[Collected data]
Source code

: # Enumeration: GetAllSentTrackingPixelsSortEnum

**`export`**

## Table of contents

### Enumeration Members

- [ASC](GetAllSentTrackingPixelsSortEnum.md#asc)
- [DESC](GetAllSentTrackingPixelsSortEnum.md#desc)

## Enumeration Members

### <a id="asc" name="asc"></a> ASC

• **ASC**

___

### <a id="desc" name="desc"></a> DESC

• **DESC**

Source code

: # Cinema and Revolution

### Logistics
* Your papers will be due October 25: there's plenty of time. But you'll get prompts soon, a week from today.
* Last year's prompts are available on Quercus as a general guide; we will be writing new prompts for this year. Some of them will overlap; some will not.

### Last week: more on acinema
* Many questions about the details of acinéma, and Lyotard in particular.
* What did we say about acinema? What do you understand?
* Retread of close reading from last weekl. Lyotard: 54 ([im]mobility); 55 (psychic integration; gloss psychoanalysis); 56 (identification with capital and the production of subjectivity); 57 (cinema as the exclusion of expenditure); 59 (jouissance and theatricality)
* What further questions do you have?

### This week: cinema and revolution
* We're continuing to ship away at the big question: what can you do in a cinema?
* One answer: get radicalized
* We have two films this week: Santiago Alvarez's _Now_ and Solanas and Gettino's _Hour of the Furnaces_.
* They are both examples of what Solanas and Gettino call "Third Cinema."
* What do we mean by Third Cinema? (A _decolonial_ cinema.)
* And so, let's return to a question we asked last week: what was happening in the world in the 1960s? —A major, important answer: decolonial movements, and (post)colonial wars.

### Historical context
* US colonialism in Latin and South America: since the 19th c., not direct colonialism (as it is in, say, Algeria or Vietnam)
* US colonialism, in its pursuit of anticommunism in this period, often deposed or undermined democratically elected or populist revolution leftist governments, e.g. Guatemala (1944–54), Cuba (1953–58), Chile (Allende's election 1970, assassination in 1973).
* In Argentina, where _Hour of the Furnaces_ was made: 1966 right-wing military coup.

*TASK GOAL*
With "have" as the string to find, copy every line of the records that holds it.

*REPLY*
* What further questions do you have?
* We have two films this week: Santiago Alvarez's _Now_ and Solanas and Gettino's _Hour of the Furnaces_.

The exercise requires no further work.